## [Prompt]
Pick out each line of the records in which the word "begin" appears.
::: Recorded information
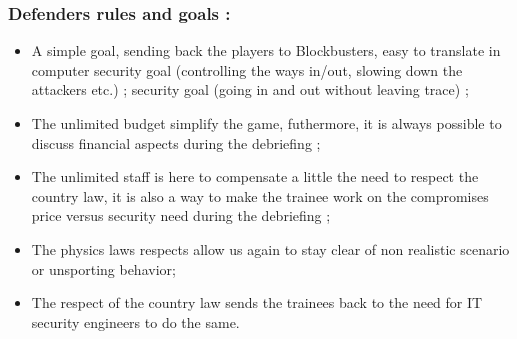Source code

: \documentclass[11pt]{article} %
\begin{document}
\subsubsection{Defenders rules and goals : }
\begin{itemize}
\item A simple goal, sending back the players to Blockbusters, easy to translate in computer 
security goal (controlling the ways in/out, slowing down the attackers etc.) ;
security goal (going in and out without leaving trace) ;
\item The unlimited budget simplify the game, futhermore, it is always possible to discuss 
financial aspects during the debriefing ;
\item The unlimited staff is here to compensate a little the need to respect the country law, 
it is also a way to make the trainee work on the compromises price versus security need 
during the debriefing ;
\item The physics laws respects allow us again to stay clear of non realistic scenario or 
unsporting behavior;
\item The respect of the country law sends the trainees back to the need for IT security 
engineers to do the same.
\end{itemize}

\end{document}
::::::
::: Recorded information
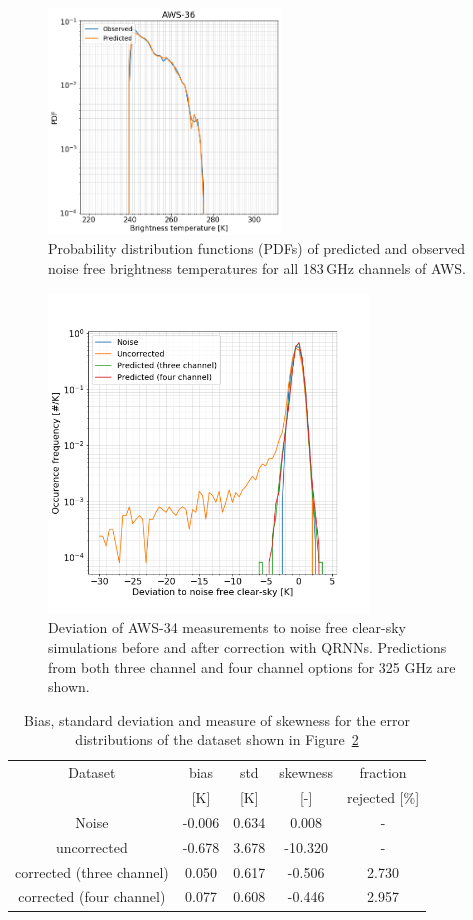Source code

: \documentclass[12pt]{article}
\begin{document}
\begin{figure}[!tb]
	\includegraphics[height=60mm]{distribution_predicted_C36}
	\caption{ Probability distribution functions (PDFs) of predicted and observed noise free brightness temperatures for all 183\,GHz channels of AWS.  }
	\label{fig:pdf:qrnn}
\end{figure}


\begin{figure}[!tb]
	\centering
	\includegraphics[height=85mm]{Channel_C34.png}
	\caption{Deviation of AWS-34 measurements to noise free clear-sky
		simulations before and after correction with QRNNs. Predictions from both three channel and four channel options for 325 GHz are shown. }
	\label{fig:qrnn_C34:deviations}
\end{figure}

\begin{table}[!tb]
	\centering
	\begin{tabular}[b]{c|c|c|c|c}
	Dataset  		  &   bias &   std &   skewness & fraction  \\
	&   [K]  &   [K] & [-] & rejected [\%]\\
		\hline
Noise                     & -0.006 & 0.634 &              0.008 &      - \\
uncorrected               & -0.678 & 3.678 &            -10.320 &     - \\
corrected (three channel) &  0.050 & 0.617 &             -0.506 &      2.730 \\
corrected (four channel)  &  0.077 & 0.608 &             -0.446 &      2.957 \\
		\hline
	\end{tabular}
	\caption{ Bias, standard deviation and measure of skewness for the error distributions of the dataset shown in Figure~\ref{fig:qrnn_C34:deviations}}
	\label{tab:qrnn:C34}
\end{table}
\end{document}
::::::
::: Recorded information
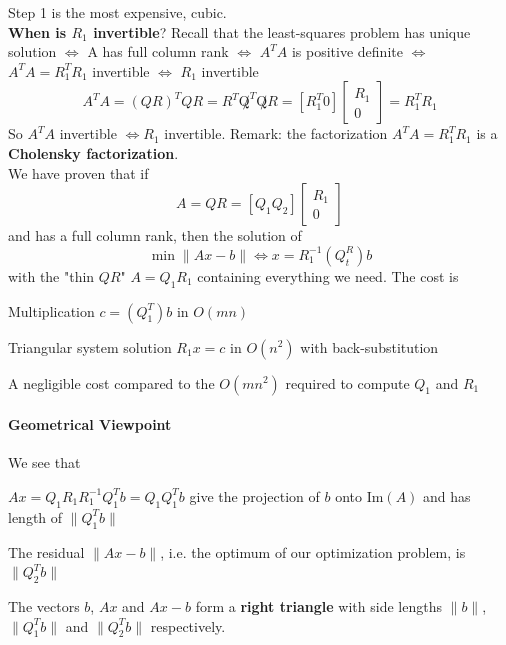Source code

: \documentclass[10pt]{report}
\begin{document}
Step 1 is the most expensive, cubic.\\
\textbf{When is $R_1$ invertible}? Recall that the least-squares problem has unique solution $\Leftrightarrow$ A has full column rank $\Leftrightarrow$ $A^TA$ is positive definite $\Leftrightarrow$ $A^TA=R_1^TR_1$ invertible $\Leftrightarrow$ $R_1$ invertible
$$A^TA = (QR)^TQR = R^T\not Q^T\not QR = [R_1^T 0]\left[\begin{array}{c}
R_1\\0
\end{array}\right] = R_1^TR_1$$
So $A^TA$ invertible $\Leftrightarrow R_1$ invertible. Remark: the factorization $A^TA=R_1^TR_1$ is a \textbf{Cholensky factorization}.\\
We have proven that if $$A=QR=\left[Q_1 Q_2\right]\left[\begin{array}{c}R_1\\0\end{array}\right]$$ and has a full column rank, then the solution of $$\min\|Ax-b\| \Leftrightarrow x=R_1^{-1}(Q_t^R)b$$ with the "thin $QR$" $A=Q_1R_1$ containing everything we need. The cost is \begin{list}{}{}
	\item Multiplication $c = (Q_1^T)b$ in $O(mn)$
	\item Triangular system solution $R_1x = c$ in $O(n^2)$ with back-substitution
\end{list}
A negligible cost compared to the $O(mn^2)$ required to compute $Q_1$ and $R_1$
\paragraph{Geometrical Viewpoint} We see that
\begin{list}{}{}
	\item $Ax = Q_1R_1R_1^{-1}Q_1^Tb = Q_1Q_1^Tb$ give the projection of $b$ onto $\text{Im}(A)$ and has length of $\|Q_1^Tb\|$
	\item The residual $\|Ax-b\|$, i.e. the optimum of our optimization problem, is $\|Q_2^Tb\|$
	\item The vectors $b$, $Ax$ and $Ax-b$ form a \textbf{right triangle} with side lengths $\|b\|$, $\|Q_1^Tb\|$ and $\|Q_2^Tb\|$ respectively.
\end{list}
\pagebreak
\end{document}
::::::
## [Written response]
\begin{document}
\begin{itemize}
\begin{document}
\begin{figure}[!tb]
\begin{figure}[!tb]
\begin{table}[!tb]
	\begin{tabular}[b]{c|c|c|c|c}
\begin{document}
$$A^TA = (QR)^TQR = R^T\not Q^T\not QR = [R_1^T 0]\left[\begin{array}{c}
We have proven that if $$A=QR=\left[Q_1 Q_2\right]\left[\begin{array}{c}R_1\\0\end{array}\right]$$ and has a full column rank, then the solution of $$\min\|Ax-b\| \Leftrightarrow x=R_1^{-1}(Q_t^R)b$$ with the "thin $QR$" $A=Q_1R_1$ containing everything we need. The cost is \begin{list}{}{}
\begin{list}{}{}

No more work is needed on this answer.